2 Statistical processing of hydrological dataset

A dataset is a collection of measurements which is used to create or evaluate assumptions about a population. Within this session, only univariate data are studied.

At the end of the lecture you should be familiar with following concepts:

hydrological year
data screening and cleaning
basic data summation and aggregation
descriptive statistics
visualization of statistical data

2.1 Exploratory Data Analysis (EDA)

EDA is not a strictly formalized set of procedures, rather it is an general approach on how to study, describe, extract, evaluate and report about the data. Hence the workflow is specific to data in process.
When studying data, we will look at certain statistical features, which represent esteemed characteristcs for the whole data set.

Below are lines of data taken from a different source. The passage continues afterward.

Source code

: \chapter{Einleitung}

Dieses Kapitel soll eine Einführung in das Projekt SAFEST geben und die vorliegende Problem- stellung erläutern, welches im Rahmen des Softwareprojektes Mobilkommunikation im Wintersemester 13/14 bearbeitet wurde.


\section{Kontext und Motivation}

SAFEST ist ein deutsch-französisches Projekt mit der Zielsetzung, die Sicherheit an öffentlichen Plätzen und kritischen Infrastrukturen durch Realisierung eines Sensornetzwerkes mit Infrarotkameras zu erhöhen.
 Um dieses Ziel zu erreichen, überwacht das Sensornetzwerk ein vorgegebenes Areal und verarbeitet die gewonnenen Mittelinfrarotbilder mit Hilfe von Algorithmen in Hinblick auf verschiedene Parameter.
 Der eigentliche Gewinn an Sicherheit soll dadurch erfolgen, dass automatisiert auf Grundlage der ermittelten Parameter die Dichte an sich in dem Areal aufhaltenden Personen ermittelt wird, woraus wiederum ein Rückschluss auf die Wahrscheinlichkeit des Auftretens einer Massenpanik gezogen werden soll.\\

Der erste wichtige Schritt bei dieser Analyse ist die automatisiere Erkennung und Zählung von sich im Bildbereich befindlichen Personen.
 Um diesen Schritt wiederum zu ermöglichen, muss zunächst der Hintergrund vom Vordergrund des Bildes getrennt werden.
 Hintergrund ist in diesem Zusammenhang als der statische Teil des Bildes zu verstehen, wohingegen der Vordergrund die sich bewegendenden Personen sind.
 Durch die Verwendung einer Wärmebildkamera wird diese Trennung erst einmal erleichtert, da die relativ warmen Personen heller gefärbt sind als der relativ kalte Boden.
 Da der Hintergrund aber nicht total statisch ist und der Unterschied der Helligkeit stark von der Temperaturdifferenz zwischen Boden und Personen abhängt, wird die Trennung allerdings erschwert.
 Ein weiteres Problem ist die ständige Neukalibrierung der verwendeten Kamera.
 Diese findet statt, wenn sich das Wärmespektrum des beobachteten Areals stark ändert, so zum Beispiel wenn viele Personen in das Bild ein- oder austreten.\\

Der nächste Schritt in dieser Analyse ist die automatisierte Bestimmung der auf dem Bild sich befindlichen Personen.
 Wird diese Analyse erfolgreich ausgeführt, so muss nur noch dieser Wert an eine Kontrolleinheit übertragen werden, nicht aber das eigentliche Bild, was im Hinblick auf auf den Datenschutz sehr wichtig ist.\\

2.1.1 Measures of location

The farthest one can reduce data, while still retaining any information at all is by a single value. They describe a central tendency of the data.

2.1.1.1 Mean

The arithmetic mean (or average) is simply the sum of observations devided by the number of observations.

\[ \text{mean} = \dfrac{\text{sum of data}}{\text{number of data}}, \qquad \bar{x} = \dfrac{1}{n}\sum\limits_{i=1}^{n} x_i \]

Code

set.seed(123) # using the set seed will ensure that we will get the samme generated numbers every time
x <- rnorm(n = 30, mean = 50, sd = 10) # some random-generated numbers from the normal distribution
x
##  [1] 44.39524 47.69823 65.58708 50.70508 51.29288 67.15065 54.60916 37.34939
##  [9] 43.13147 45.54338 62.24082 53.59814 54.00771 51.10683 44.44159 67.86913
## [17] 54.97850 30.33383 57.01356 45.27209 39.32176 47.82025 39.73996 42.71109
## [25] 43.74961 33.13307 58.37787 51.53373 38.61863 62.53815

2.1.1.2 Median

The median is another central tendency based on the sorted data set. It is the \(50\)th quantile in the data. A half of the values is smaller than median, and a half is larger.

\[ \tilde{x} = \]

Code

median(x)
## [1] 49.26267
(sort(x)[length(x)/2] + sort(x)[length(x)/2 + 1])/2
## [1] 49.26267

2.1.1.3 Mode

For continuous variables in real numbers, computation of modus does make sense when applied on bins of values.

Code

 [1] 44.39524 47.69823 65.58708 50.70508 51.29288 67.15065 54.60916 37.34939
 [9] 43.13147 45.54338 62.24082 53.59814 54.00771 51.10683 44.44159 67.86913
[17] 54.97850 30.33383 57.01356 45.27209 39.32176 47.82025 39.73996 42.71109
[25] 43.74961 33.13307 58.37787 51.53373 38.61863 62.53815

Code

cut(x, breaks = 10)

 [1] (41.6,45.3] (45.3,49.1] (64.1,67.9] (49.1,52.9] (49.1,52.9] (64.1,67.9]
 [7] (52.9,56.6] (34.1,37.8] (41.6,45.3] (45.3,49.1] (60.4,64.1] (52.9,56.6]
[13] (52.9,56.6] (49.1,52.9] (41.6,45.3] (64.1,67.9] (52.9,56.6] (30.3,34.1]
[19] (56.6,60.4] (41.6,45.3] (37.8,41.6] (45.3,49.1] (37.8,41.6] (41.6,45.3]
[25] (41.6,45.3] (30.3,34.1] (56.6,60.4] (49.1,52.9] (37.8,41.6] (60.4,64.1]
10 Levels: (30.3,34.1] (34.1,37.8] (37.8,41.6] (41.6,45.3] ... (64.1,67.9]

Code

y <- cut(x, breaks = seq(from = -10, to = 100, by = 10))
table(y)

y
 (-10,0]   (0,10]  (10,20]  (20,30]  (30,40]  (40,50]  (50,60]  (60,70] 
       0        0        0        0        6        9       10        5 
 (70,80]  (80,90] (90,100] 
       0        0        0

Code

barplot(height = table(y))

2.1.1.4 \(n-\)th quantile

Code

quantile(x, probs = c(0.1, 0.9))

     10%      90% 
38.49171 62.84304

2.1.2 Measures of spread (variability)

With measures of variability we describe the spread of the data around its central tendency. Some degree of variability is a natural occurring phenomenon.

2.1.2.1 Variation range

The simples measure of spread is the variation range. It is computed as the difference of both end extremes of the data.

\[ R = \max{x} - \min{x} \]

Code

max(x) - min(x)

[1] 37.5353

2.1.2.2 Variance

We calculate the variance as the average of the squares of the deviations of individual character values from their arithmetic mean.

\[ \sigma^2 = \frac{1}{n}(x_i - \bar{x})^2 \]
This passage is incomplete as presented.